- [Task directions]:
Pick out all lines of the entries that include the word "局部应用" and copy them.

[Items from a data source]
★ ★ ★ ★ ★ ★ ★

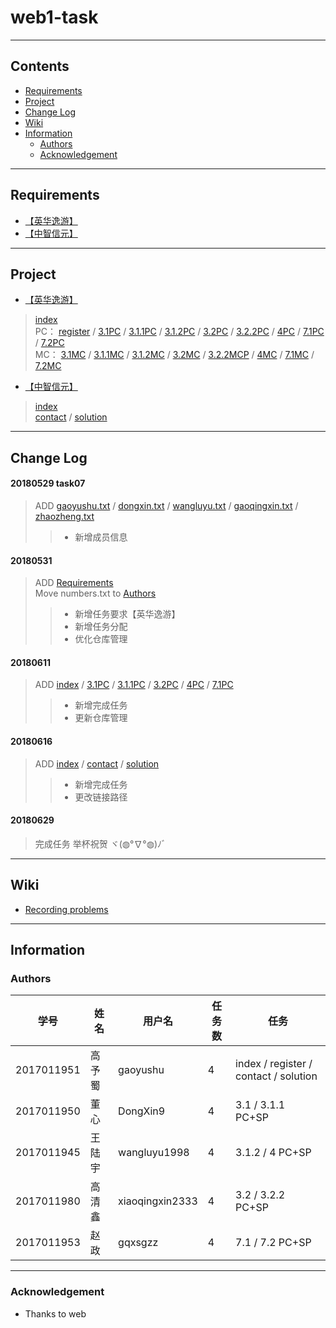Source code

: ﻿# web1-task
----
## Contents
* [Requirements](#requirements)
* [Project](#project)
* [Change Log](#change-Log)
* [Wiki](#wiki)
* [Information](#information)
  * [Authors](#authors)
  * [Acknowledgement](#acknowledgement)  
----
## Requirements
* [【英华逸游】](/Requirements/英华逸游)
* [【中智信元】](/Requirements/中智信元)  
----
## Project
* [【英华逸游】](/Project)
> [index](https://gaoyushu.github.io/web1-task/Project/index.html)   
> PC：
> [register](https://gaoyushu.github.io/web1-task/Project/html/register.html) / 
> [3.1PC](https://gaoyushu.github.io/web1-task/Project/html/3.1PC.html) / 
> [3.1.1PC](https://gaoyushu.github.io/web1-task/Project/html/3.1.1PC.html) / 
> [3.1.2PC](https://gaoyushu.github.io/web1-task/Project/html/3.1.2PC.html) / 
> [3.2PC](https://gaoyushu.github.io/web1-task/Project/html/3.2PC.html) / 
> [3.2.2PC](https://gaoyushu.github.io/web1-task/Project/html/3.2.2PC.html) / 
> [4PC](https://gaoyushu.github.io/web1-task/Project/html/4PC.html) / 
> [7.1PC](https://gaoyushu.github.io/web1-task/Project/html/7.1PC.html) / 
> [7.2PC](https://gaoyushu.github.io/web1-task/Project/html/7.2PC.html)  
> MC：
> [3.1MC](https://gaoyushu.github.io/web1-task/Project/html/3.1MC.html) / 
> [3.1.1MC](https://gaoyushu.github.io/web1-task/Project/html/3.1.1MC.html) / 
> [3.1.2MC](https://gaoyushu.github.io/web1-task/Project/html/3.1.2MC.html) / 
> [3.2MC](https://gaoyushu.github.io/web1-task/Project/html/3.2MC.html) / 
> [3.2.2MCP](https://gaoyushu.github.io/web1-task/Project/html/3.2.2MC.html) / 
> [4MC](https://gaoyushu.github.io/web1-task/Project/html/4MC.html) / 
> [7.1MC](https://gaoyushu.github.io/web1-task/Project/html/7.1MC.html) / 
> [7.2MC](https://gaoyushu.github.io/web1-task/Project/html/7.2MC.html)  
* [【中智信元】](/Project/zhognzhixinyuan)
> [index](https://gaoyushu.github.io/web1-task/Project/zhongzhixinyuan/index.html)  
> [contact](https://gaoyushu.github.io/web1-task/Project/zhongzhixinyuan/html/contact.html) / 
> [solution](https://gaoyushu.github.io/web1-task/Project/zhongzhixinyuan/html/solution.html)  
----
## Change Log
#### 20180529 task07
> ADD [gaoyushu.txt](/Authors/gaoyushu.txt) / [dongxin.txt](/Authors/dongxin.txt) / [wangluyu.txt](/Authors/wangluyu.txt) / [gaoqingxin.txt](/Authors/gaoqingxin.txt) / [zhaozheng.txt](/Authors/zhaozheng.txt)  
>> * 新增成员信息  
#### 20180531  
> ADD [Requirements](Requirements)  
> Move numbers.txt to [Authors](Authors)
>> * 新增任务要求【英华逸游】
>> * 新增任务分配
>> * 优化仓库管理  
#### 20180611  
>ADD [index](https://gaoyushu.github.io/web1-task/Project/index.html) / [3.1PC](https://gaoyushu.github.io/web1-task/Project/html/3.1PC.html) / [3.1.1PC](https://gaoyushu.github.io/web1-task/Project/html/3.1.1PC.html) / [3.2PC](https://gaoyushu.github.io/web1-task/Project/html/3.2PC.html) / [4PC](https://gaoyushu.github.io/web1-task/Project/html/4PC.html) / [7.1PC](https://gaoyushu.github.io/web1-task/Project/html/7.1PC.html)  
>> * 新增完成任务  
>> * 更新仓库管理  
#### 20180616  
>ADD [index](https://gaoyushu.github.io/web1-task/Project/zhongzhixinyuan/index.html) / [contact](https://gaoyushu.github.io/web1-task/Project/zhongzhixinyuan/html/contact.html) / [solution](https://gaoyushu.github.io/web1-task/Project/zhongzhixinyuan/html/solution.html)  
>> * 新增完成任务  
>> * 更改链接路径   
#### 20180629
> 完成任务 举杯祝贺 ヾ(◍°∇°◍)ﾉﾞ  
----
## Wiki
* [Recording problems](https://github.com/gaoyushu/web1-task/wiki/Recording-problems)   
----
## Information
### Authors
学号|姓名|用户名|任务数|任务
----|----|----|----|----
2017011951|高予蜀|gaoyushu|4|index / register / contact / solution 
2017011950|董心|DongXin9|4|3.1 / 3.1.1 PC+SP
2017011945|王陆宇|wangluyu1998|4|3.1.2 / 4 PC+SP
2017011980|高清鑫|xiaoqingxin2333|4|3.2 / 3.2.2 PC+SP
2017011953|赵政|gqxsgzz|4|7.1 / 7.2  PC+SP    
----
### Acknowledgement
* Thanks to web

★ ★ ★ ★ ★ ★ ★

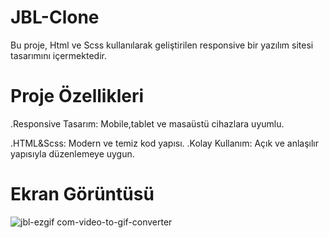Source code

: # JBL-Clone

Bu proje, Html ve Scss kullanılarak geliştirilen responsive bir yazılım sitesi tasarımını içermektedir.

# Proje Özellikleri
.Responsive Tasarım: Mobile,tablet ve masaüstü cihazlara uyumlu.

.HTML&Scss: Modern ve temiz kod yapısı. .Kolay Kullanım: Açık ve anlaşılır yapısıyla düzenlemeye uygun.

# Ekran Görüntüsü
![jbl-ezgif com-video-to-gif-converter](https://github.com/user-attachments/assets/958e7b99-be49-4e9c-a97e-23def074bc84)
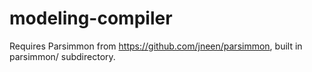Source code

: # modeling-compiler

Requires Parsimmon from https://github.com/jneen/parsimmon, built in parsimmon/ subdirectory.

★ ★ ★ ★ ★ ★ ★

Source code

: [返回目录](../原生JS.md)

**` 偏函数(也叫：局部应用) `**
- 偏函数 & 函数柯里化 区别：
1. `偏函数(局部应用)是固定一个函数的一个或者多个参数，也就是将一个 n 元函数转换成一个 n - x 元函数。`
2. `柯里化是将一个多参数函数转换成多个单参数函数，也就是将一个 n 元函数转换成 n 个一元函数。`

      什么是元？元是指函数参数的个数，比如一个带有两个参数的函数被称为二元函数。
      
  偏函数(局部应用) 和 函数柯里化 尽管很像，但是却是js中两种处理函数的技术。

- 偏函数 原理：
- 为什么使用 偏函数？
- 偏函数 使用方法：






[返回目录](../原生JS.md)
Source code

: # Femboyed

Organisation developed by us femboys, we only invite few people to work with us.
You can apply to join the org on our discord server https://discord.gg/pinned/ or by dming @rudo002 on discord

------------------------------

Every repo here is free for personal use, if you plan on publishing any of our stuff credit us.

★ ★ ★ ★ ★ ★ ★

- [Reply to the task]:
**` 偏函数(也叫：局部应用) `**
1. `偏函数(局部应用)是固定一个函数的一个或者多个参数，也就是将一个 n 元函数转换成一个 n - x 元函数。`
  偏函数(局部应用) 和 函数柯里化 尽管很像，但是却是js中两种处理函数的技术。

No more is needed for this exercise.